Records from a collection
○ ○ ○ ○ ○ ○ ○
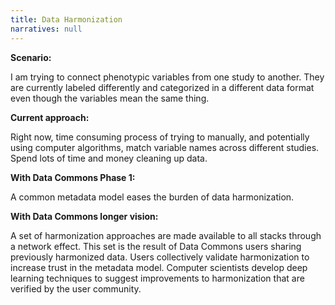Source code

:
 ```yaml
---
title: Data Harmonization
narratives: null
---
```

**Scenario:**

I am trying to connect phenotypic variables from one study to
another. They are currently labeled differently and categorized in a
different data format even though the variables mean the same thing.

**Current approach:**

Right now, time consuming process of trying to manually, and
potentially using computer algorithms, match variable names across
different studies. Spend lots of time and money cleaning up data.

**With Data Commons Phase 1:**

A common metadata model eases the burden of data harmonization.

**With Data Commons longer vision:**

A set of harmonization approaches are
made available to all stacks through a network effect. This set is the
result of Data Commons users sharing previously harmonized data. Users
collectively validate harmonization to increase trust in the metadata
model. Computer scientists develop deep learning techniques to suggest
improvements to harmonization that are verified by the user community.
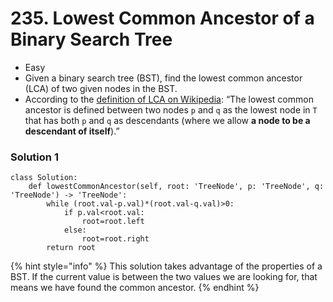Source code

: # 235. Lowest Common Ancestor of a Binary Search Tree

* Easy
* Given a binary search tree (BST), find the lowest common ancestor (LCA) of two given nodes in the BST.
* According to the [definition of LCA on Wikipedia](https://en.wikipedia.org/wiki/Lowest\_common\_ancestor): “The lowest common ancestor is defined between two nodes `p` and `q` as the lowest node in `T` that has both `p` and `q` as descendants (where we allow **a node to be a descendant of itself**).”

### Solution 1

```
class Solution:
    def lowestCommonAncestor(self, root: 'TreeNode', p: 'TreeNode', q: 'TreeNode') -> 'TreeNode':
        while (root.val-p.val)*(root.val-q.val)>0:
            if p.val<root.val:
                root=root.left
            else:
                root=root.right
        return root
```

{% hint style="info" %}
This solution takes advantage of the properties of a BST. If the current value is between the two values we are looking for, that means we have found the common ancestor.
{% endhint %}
○ ○ ○ ○ ○ ○ ○
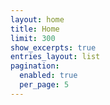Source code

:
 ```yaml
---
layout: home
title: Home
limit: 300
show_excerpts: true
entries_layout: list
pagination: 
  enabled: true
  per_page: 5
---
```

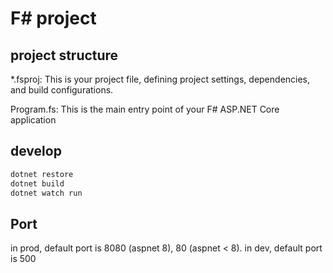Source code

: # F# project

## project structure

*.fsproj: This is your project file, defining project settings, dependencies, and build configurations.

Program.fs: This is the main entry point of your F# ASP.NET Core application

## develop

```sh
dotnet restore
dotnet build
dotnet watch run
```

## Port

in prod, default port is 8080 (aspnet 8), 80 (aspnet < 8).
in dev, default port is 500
○ ○ ○ ○ ○ ○ ○
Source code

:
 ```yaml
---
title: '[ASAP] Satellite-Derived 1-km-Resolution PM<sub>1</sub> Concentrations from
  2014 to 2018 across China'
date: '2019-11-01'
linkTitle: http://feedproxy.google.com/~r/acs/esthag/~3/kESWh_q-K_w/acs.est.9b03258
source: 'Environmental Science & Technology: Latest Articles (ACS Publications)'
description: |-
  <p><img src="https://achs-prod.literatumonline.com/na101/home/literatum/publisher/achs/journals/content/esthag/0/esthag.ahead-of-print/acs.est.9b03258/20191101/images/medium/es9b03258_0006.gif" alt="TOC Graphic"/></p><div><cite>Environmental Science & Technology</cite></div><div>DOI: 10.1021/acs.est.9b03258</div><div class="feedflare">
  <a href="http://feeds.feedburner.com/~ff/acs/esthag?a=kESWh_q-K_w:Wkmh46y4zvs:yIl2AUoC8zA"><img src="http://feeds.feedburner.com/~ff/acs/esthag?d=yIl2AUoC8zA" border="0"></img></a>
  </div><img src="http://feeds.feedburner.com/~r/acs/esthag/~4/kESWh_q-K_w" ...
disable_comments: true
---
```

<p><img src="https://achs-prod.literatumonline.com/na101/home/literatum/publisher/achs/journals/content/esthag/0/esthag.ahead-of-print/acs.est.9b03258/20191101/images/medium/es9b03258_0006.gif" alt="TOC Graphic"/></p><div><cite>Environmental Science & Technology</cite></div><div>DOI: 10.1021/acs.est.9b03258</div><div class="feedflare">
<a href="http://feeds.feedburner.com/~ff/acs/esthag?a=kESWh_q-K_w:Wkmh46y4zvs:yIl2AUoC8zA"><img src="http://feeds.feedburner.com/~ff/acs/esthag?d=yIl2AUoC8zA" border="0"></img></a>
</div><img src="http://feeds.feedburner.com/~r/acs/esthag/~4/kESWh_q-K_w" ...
○ ○ ○ ○ ○ ○ ○
Exercise prompt: Among the records above, find each line holding "metadata" and list it.

Reply:
A common metadata model eases the burden of data harmonization.
collectively validate harmonization to increase trust in the metadata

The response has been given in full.